What is required: Would you give the records below again, exactly and completely?

Data for this task:

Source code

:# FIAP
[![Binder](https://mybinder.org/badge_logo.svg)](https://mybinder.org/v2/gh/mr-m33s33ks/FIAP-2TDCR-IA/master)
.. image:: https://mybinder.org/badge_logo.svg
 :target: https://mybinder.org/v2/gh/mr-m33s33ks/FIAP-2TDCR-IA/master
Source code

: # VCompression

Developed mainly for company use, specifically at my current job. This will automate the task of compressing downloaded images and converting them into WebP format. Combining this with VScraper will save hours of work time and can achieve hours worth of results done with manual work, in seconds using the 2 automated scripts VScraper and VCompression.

Written response:
Source code

:# FIAP
[![Binder](https://mybinder.org/badge_logo.svg)](https://mybinder.org/v2/gh/mr-m33s33ks/FIAP-2TDCR-IA/master)
.. image:: https://mybinder.org/badge_logo.svg
 :target: https://mybinder.org/v2/gh/mr-m33s33ks/FIAP-2TDCR-IA/master
Source code

: # VCompression

Developed mainly for company use, specifically at my current job. This will automate the task of compressing downloaded images and converting them into WebP format. Combining this with VScraper will save hours of work time and can achieve hours worth of results done with manual work, in seconds using the 2 automated scripts VScraper and VCompression.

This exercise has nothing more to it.